El Banco Europeo de Inversión continúa financiando combustibles fósiles

El Banco Europeo de Inversión (BEI) continúa financiando, de forma importante, proyectos relacionados con los combustibles fósiles, según un estudio realizado por diversas ONG1 y publicado este mes de noviembre de 2017. El BEI, por su parte, afirma haber aprobado una partida de 9,2 billones de euros de financiación para inversiones en renovables y otros proyectos destinados a reducir la huella de carbono, tanto en la UE, como en África, Asia y Latino América. En España, según el comunicado, se invertiría en un proyecto para reducir el uso de carreteras y en financiación a pequeñas empresas (destinada a innovación, digitalización e internacionalización), con el soporte de entidades financieras locales.
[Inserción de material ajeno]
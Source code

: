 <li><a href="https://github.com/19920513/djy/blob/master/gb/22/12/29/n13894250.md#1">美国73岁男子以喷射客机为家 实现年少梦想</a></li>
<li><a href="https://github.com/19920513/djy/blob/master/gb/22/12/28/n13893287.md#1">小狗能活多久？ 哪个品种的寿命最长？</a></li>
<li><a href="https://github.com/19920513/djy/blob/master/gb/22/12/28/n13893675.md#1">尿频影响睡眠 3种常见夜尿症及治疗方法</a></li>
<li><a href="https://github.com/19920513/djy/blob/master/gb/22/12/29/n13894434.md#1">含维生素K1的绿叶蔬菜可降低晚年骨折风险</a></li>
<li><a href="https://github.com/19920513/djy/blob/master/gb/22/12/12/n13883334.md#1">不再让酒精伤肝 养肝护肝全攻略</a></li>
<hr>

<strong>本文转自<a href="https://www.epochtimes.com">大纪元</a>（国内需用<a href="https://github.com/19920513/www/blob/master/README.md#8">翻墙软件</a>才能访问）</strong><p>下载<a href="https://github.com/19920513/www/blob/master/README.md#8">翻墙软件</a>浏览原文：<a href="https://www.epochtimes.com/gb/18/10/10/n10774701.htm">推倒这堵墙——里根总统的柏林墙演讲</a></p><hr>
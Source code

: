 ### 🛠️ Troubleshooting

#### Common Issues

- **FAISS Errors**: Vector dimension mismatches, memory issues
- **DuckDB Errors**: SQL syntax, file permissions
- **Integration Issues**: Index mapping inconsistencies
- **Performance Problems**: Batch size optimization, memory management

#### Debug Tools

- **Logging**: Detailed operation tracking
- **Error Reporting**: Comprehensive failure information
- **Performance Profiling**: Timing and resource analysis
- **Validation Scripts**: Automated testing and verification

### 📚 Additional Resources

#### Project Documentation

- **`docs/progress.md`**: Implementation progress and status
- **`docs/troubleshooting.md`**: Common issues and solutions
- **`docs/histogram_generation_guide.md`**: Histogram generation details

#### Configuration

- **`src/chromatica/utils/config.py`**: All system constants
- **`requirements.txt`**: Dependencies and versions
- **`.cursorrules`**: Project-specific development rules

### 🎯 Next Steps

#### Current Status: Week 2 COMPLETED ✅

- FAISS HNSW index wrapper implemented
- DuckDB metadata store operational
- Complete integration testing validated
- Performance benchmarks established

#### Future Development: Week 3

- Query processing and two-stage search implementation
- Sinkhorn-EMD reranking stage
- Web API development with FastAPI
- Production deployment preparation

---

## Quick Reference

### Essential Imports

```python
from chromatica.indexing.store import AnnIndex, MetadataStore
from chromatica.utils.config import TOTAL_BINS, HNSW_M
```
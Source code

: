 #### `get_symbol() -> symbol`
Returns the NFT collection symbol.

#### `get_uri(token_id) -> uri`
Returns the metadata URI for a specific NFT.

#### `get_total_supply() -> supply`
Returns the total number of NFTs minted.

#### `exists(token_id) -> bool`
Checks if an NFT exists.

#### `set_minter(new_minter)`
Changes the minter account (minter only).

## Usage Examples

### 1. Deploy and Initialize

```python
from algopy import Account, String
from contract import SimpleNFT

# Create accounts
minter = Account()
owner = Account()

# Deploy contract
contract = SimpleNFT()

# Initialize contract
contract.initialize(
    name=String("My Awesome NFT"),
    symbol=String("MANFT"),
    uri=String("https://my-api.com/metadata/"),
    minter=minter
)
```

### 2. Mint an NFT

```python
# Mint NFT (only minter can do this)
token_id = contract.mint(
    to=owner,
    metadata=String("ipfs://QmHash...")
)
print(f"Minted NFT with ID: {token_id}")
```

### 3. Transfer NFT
Pero, en el mencionado estudio, los grupos ambientalistas, afirman que el Fondo Europeo para Inversiones Estratégicas (EFSI2, en sus siglas en inglés), conocido también como el Plan Juncker, aportó 1,85 billones de euros a proyectos energéticos basados en combustibles fósiles. Desde el comienzo de su actividad, en el año 2015, esto supondría el 30% de los préstamos destinados al sector energético. En la siguiente figura se puede ver la distribución de la financiación en el sector en el periodo 2015-2017:

En el gráfico se ve que los fondos destinados a combustibles fósiles prácticamente equivalen a los destinados a renovables y doblan en importancia a los destinados a eficiencia energética. Otra de las críticas del informe, es que se estén financiando infraestructuras destinadas a transporte con elevada huella de carbono como las autopistas y los aeropuertos. Según los autores, estos fondos alcanzarían los 2,5 billones de euros desde en año 2015.

Sebastien Godinot, economista de WWF en la Oficina de Políticas Europeas afirma: “Mientras los representantes europeos fanfarronean de su liderazgo en cuestiones climáticas en las charlas de la ONU, están financiando, con el Plan Juncker; combustibles fósiles al mismo nivel que energías renovables. Esta esquizofrenia tiene que acabar de una vez por todas. Depende del Parlamento Europeo asegurar coherencia con su posición en el Acuerdo de París”

El Plan Juncker se revisará próximamente en el Parlamento Europeo y es probable que se extienda un par de años más. Los ambientalistas defienden que la financiación de proyectos de gas natural son incompatibles con el mantenimiento de la temperatura por debajo de los 1,5-2 ºC de incremento. Y en este mismo sentido ya se manifestaba otro informe de la Universidad de Teesside hace pocos días.

No es la primera vez que se pone el foco en las inversiones en combustibles fósiles. Las inversiones del G20 en este sector doblan a las de renovables, según otro estudio. Y la EEA1 (Agencia Europea del Medio Ambiente, en sus siglas en inglés) también advirtió este año de que es necesario concretar los planes de inversión en renovables si se quiere cumplir con el compromiso de París.

Además de la preocupación por asegurar la demanda eléctrica, que lleva a continuar invirtiendo en infraestructuras de gas en Europa. Otro de los grandes temas que generan inquietud en la transición energética es la pérdida de empleos en el sector de los combustibles fósiles, que deberían compensarse con nuevos puestos de trabajo en sectores emergentes. Este reto fue objeto de un informe del OECD2, explicando las medidas que requiere una economía de baja huella de carbono. Entre ellas, dejar de financiar combustibles fósiles, desarrollo de infraestructuras y tecnologías limpias y transformación de procesos en la industria pesada.

1European Environmental Agency.

2Organisation for Economic Coopertaion and Development.

1CEE Bankwatch Network, Counter Balance, CAN Europe y WWF.

2European Fund of Strategic Investment.